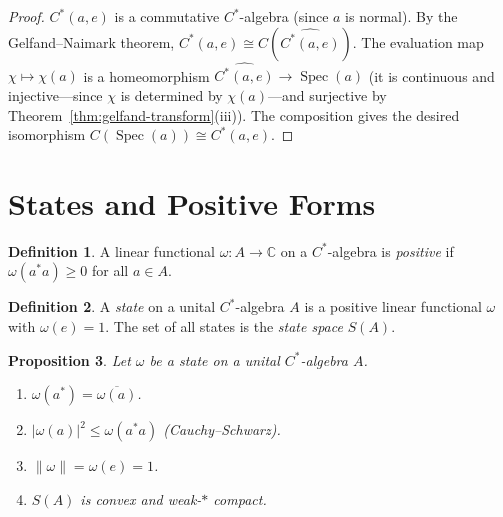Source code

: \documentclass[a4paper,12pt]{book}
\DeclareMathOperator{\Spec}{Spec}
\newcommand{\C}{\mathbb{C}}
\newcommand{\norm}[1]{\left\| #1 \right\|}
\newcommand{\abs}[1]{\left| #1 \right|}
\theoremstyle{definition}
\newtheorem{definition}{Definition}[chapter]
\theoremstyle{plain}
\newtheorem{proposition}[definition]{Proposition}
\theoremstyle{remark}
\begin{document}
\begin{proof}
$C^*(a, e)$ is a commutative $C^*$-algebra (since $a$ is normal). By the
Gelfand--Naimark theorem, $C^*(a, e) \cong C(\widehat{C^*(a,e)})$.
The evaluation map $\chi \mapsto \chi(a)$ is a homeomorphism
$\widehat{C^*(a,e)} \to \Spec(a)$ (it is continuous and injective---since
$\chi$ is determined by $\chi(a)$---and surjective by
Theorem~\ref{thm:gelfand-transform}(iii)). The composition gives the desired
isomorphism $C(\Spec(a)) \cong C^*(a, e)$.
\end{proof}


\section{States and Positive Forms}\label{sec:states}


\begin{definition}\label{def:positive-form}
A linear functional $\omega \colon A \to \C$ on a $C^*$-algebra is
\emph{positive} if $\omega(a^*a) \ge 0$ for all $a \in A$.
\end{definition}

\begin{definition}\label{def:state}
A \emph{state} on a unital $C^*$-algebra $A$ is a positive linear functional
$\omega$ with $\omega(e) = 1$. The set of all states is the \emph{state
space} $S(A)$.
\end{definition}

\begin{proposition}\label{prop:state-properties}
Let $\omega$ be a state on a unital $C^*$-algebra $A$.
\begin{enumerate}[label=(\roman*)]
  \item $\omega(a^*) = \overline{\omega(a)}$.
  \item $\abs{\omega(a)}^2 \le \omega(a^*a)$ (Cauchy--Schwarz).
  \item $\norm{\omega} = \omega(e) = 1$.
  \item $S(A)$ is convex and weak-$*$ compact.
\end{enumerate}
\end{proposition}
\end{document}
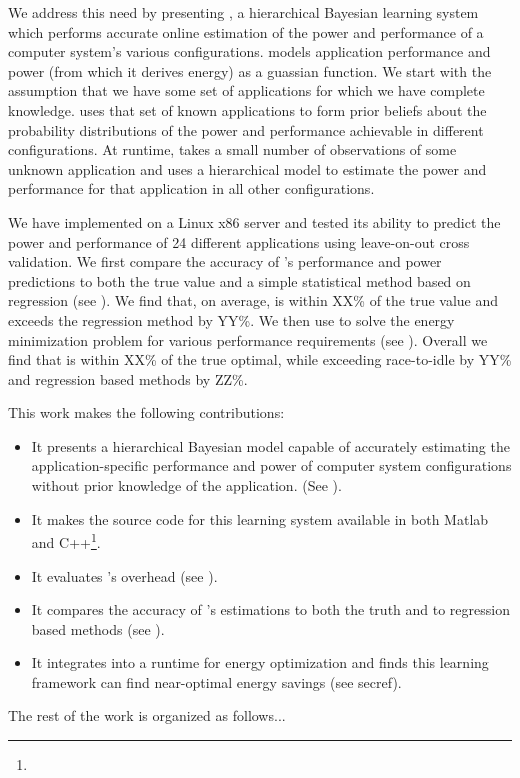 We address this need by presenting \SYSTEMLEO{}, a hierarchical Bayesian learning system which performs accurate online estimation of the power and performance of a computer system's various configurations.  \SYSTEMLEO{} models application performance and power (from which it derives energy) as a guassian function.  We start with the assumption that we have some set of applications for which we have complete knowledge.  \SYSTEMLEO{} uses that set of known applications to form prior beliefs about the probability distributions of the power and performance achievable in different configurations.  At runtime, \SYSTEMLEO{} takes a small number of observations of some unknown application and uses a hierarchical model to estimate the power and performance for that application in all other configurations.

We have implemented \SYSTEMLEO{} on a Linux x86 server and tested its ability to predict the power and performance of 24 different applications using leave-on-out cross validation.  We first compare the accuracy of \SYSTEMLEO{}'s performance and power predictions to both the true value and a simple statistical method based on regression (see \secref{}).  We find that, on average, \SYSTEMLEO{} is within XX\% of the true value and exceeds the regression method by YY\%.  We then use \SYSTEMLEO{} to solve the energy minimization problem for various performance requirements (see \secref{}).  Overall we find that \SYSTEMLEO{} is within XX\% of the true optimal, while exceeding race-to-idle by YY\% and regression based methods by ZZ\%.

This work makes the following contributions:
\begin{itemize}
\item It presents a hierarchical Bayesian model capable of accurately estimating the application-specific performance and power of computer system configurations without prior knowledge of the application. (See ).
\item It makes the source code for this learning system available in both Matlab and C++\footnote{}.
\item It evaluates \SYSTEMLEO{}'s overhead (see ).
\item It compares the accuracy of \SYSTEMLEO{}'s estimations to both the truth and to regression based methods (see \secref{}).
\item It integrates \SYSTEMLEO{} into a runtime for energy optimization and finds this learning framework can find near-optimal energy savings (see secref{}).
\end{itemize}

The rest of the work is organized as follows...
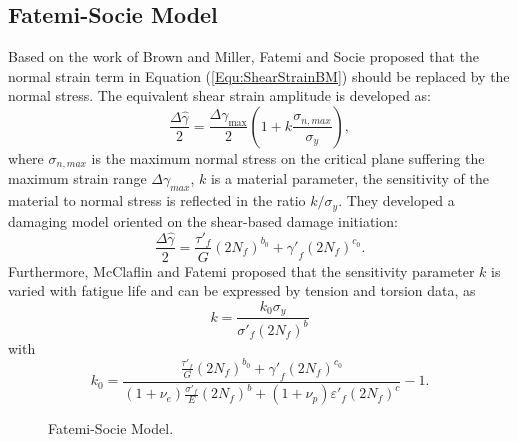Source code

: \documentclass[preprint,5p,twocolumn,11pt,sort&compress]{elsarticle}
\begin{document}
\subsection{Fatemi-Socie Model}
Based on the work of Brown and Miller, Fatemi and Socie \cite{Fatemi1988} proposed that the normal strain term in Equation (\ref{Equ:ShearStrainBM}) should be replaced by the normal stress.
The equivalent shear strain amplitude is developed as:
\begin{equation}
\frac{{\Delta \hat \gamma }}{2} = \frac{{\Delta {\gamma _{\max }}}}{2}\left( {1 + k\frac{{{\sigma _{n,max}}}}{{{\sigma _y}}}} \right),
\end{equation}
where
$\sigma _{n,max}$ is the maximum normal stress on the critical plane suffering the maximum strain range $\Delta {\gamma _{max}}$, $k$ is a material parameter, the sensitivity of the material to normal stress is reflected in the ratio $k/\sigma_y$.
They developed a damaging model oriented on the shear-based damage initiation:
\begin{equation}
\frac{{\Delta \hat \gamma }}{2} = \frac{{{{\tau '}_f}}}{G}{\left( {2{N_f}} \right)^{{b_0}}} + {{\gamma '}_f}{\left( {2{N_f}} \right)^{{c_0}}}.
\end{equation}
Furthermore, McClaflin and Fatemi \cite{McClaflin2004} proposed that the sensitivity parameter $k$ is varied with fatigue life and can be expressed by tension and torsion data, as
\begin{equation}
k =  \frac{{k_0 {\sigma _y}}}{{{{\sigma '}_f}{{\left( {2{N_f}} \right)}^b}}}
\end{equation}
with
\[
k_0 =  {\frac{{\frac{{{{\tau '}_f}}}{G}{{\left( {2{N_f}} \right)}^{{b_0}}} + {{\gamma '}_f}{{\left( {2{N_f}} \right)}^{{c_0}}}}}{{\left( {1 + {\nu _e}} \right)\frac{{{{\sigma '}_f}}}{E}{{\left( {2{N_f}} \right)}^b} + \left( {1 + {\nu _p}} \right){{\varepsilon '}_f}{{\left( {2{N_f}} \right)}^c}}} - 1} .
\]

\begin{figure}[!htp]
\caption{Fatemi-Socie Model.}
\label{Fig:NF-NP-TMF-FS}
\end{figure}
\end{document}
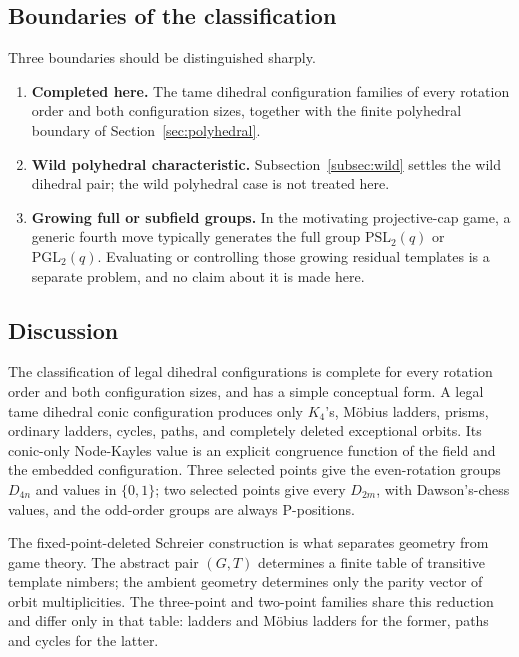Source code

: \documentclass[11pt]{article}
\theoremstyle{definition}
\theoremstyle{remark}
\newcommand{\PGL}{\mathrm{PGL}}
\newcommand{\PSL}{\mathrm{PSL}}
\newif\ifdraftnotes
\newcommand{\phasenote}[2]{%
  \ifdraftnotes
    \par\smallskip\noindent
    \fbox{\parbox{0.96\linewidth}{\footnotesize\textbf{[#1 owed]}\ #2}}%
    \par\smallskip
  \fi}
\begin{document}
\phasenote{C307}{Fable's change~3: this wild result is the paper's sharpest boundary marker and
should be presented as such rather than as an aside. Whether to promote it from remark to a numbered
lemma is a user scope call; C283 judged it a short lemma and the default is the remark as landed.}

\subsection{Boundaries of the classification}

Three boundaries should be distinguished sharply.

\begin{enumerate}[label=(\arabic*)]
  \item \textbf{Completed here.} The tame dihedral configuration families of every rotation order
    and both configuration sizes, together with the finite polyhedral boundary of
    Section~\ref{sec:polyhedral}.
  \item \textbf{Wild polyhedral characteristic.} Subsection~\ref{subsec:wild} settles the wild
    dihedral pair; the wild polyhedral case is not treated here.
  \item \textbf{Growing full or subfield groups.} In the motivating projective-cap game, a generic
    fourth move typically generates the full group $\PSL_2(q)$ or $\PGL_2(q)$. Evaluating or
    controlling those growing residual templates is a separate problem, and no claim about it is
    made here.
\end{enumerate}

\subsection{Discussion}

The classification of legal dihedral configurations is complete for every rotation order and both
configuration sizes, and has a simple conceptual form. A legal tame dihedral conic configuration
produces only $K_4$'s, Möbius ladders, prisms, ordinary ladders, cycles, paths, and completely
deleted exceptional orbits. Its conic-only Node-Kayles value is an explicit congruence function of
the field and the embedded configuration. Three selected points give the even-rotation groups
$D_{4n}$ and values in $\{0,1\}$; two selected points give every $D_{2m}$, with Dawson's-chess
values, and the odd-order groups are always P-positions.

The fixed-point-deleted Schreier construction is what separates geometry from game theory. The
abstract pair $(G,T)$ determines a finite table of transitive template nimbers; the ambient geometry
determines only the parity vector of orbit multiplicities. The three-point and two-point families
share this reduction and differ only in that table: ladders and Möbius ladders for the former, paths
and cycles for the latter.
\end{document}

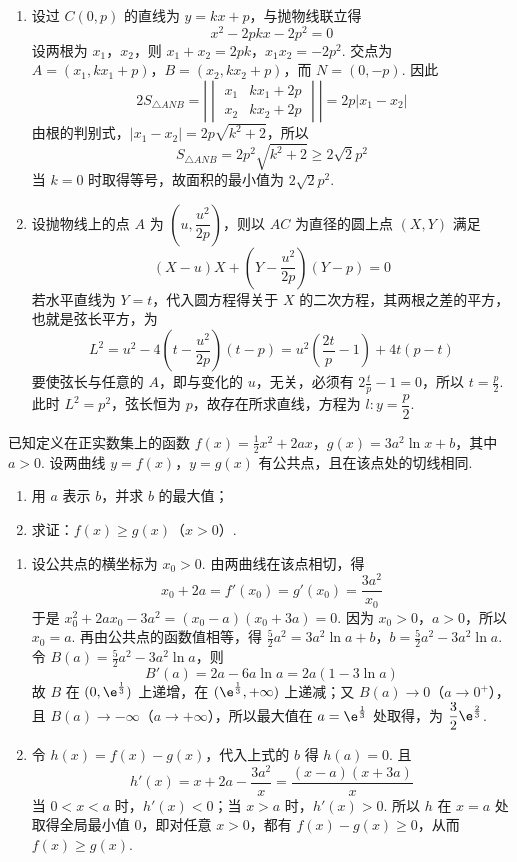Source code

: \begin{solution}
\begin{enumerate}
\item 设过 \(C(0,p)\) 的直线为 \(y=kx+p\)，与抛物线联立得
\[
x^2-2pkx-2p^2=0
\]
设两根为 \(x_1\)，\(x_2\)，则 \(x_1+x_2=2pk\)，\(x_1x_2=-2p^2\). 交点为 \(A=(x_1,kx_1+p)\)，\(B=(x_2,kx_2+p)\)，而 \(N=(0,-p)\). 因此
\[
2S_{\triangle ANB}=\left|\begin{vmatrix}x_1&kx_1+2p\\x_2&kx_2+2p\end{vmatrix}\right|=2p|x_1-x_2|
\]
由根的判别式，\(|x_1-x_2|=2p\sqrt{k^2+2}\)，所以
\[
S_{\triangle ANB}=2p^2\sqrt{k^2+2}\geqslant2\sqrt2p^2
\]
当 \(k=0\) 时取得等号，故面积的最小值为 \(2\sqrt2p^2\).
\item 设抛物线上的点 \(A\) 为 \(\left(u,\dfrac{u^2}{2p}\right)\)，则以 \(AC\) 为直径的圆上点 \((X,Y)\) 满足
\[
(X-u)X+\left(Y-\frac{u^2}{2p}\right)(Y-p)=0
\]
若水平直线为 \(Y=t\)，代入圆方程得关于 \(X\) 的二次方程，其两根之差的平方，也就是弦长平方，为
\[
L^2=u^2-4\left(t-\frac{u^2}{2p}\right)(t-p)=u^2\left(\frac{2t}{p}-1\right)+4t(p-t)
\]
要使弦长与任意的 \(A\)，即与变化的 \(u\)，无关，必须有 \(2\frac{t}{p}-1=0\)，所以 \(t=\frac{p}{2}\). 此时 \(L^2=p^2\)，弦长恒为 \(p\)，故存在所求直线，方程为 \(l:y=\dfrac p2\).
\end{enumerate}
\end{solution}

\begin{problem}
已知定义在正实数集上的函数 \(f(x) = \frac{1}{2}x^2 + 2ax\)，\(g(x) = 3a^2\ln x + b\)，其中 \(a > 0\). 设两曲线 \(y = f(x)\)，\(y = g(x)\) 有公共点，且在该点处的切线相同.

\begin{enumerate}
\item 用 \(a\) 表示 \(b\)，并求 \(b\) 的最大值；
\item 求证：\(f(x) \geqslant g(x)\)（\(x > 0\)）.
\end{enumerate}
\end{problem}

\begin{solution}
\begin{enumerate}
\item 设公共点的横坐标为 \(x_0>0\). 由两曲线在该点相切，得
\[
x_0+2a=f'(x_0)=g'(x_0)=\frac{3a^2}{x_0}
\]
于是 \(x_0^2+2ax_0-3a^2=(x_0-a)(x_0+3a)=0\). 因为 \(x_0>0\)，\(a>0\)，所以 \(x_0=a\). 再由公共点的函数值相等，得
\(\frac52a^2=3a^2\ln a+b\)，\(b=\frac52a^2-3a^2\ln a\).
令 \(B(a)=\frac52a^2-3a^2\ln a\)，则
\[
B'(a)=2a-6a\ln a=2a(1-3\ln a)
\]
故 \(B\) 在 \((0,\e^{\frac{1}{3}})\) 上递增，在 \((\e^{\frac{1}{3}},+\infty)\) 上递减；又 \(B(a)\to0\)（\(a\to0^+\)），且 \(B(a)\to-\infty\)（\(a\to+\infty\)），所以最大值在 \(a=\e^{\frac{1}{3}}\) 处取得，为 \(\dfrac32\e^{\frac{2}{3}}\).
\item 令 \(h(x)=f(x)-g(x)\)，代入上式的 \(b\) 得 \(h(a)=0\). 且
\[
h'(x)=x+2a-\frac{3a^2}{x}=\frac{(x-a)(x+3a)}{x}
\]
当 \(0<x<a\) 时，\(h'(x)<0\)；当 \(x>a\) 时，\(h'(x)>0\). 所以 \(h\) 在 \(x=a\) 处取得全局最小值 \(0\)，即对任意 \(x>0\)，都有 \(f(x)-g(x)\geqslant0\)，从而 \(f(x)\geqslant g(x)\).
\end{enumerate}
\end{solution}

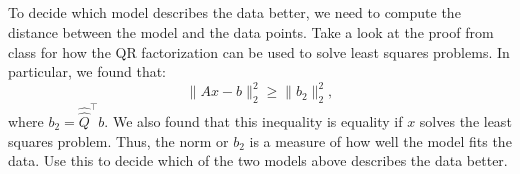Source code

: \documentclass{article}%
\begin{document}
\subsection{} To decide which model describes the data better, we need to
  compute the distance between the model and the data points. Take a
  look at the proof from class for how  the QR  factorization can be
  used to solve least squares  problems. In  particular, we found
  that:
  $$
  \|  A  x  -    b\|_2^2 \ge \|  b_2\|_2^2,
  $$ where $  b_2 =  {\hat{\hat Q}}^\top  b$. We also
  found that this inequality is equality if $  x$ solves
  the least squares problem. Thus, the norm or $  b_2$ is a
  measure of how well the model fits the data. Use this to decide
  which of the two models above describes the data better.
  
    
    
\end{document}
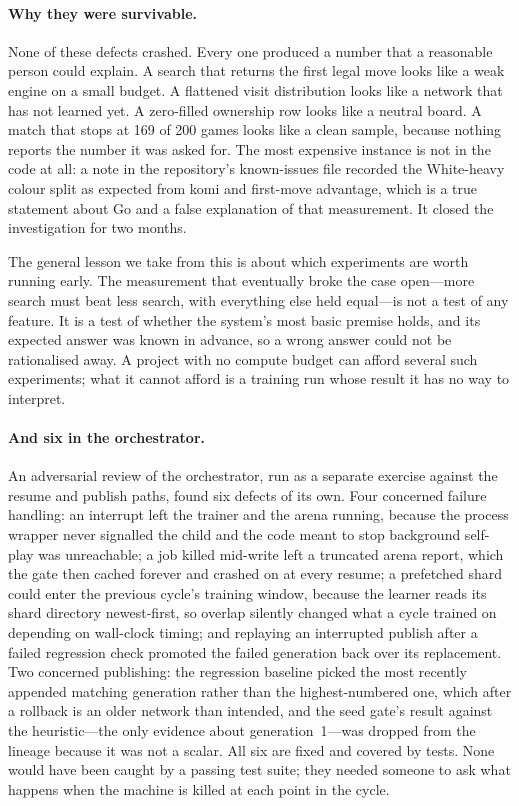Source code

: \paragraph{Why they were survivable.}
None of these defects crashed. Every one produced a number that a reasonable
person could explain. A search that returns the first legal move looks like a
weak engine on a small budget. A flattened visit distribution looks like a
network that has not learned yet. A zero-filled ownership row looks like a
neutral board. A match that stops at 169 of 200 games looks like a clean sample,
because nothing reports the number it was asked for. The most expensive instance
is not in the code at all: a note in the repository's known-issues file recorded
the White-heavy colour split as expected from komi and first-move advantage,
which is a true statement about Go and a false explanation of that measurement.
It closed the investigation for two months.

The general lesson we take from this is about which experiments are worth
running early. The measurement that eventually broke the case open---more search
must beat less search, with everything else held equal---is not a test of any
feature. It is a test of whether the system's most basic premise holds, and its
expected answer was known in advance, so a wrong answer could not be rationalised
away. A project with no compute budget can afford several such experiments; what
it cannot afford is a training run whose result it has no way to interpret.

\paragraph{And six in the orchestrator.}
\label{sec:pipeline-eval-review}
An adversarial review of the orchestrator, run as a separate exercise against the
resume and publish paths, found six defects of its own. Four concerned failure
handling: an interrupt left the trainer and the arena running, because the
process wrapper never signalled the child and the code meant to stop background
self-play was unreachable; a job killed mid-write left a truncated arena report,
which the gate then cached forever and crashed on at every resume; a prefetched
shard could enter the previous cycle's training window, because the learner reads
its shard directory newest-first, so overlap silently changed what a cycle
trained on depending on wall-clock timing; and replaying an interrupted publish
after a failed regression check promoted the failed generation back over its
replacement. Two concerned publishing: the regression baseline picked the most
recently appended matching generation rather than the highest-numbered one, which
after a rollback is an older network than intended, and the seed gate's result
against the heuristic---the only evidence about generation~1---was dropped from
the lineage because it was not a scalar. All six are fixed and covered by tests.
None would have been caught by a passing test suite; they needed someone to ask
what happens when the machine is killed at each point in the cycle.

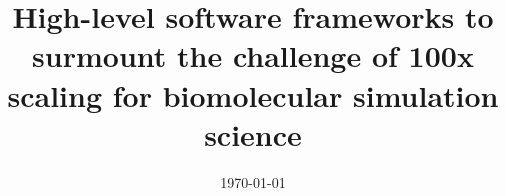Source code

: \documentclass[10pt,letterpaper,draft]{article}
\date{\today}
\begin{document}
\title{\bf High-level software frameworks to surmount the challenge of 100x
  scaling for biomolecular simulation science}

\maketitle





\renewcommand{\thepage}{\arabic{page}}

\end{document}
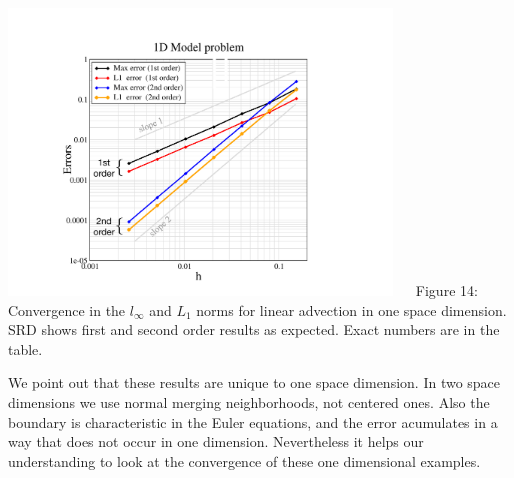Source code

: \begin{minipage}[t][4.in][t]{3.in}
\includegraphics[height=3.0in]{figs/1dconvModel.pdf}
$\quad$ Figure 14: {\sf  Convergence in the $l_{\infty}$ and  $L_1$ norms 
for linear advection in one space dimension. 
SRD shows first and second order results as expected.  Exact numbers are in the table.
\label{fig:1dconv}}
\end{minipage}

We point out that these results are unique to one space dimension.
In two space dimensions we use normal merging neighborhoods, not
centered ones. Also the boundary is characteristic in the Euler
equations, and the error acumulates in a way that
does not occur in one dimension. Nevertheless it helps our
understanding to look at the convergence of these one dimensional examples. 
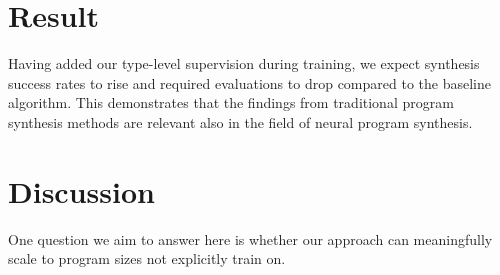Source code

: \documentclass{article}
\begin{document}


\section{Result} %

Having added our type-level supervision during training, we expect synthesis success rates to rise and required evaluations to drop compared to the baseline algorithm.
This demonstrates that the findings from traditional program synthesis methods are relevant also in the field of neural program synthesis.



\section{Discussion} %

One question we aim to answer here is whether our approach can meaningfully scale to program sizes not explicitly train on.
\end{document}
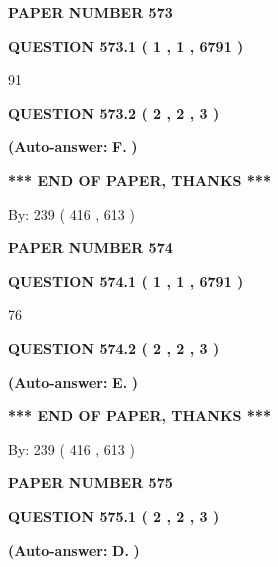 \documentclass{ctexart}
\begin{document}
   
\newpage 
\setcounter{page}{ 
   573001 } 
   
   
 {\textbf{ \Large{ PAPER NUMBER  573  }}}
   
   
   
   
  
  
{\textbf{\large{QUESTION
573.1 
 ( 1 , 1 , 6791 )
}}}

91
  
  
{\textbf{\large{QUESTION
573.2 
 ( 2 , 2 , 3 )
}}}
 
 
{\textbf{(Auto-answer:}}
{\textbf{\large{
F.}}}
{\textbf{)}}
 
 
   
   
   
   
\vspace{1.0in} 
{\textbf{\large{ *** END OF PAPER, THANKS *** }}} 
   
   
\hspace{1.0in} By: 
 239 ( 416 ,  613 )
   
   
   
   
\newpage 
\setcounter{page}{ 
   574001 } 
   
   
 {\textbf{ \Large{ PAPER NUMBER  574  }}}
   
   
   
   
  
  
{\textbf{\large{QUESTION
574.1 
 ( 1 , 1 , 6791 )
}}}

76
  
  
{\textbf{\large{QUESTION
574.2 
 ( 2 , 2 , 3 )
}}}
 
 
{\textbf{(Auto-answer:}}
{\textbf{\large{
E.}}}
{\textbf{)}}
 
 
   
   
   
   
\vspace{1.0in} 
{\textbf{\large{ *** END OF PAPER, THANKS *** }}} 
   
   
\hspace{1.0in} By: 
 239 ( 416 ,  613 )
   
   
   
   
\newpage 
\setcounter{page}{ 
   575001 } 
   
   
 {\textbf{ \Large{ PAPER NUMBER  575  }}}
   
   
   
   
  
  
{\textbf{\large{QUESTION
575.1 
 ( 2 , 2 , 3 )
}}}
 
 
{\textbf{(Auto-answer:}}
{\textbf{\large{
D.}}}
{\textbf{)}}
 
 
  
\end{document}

### Task requirements
Answer with one number only, the count of lines in the material above that hold "developed".

### Solution to this problem
2